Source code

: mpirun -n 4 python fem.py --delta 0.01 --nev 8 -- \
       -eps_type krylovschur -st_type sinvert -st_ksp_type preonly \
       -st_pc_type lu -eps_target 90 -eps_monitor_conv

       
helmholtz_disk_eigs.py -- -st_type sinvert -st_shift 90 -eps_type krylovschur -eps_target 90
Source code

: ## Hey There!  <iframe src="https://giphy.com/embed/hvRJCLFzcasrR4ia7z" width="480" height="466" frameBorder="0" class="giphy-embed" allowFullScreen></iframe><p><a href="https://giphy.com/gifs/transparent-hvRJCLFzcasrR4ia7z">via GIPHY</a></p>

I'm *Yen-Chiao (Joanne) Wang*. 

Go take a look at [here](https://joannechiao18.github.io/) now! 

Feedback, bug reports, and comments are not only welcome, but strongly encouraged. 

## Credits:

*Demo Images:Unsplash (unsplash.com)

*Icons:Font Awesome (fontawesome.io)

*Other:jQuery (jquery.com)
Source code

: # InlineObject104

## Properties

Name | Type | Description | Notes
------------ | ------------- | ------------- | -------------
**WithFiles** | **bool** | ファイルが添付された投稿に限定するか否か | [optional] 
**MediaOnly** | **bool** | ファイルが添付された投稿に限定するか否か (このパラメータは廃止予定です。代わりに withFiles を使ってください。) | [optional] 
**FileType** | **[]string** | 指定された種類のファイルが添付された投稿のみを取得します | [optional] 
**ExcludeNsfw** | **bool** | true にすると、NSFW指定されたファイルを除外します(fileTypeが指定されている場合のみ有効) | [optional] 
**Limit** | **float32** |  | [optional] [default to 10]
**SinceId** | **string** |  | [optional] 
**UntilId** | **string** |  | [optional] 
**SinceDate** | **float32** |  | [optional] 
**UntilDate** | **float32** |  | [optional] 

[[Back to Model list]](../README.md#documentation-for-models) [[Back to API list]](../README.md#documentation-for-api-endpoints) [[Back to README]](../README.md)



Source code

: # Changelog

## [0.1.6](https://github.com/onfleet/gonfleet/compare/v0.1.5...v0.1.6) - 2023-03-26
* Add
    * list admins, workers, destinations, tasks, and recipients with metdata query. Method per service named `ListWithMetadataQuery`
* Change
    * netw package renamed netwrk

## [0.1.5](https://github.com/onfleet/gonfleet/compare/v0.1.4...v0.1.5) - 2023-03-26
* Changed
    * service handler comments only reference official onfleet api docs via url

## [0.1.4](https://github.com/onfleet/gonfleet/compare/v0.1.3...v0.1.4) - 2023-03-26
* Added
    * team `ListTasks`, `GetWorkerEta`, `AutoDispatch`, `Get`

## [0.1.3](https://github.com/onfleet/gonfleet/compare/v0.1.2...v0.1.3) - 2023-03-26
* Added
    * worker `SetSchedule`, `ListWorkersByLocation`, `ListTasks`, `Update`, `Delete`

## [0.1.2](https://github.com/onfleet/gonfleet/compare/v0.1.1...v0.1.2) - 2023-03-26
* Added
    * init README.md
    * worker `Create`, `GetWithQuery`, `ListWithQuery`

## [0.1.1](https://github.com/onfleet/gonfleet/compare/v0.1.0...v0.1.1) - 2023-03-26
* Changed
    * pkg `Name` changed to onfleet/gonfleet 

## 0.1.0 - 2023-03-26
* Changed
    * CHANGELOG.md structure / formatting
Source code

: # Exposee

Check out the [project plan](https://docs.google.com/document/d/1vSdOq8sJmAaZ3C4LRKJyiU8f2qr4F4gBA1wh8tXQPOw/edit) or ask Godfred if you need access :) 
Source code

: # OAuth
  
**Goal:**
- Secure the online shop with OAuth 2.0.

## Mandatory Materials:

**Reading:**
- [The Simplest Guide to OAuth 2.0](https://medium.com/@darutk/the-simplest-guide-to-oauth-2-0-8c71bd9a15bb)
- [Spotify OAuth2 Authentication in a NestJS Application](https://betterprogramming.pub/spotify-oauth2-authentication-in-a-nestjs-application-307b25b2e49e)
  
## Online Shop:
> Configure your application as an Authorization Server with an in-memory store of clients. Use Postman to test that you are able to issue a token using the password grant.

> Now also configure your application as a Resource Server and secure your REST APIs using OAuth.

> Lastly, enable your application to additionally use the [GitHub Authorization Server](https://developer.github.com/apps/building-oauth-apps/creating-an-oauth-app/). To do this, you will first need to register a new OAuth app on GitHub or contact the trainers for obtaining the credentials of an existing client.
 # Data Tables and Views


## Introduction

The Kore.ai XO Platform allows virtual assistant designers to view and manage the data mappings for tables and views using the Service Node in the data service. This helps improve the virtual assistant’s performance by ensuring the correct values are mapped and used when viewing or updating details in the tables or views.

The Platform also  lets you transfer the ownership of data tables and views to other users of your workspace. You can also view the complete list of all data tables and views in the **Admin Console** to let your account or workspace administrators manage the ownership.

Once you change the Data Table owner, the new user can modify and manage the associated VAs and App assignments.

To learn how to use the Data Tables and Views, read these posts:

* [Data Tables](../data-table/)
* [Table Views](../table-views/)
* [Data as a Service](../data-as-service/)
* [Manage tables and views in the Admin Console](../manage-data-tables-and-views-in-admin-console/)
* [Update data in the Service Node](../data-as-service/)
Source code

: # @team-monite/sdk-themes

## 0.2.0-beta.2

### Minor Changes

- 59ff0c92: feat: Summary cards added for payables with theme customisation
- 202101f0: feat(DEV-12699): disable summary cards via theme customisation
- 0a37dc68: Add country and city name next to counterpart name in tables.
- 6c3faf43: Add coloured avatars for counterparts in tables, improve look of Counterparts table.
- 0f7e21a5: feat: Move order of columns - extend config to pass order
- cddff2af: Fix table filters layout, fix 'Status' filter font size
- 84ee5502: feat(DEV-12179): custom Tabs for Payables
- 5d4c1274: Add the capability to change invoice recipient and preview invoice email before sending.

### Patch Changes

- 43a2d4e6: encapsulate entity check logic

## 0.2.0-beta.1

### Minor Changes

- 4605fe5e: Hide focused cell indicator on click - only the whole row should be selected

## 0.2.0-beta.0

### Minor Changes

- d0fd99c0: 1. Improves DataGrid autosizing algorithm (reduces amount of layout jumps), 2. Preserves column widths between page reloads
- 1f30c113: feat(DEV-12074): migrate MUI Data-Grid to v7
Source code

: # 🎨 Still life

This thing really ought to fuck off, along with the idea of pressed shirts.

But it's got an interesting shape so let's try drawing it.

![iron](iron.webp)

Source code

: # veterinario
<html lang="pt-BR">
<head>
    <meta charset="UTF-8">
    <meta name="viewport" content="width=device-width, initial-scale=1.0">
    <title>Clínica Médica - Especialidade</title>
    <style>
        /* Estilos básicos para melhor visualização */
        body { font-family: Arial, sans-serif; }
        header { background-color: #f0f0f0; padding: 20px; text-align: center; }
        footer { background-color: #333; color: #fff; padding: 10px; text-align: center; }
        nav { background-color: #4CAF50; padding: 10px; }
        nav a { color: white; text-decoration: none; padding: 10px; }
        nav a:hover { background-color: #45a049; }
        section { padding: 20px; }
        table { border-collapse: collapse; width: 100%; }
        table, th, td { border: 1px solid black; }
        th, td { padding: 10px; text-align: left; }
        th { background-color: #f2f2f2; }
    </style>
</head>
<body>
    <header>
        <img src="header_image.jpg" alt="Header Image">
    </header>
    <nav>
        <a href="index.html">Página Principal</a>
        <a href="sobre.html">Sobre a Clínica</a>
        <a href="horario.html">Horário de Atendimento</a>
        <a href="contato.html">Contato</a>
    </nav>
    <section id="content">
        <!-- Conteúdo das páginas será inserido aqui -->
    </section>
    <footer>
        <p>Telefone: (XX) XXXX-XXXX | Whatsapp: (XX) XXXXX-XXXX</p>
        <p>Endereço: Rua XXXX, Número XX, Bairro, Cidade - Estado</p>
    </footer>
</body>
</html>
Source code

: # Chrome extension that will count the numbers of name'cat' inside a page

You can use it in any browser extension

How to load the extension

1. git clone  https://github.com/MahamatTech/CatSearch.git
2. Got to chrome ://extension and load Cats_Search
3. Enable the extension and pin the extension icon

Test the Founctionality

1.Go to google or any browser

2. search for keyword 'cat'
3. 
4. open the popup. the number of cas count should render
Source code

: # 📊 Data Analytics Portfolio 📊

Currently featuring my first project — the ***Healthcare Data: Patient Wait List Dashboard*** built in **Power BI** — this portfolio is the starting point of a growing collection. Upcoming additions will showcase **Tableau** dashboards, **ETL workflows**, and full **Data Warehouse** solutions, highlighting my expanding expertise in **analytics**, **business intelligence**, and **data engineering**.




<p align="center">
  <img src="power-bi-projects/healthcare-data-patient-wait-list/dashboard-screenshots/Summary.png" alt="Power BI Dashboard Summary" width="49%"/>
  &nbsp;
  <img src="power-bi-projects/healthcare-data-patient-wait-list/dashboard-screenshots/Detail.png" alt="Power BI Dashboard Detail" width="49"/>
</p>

**Exercise instructions**
State the count of lines above containing the string "Authorization", and add nothing to it.

**Written answer**
2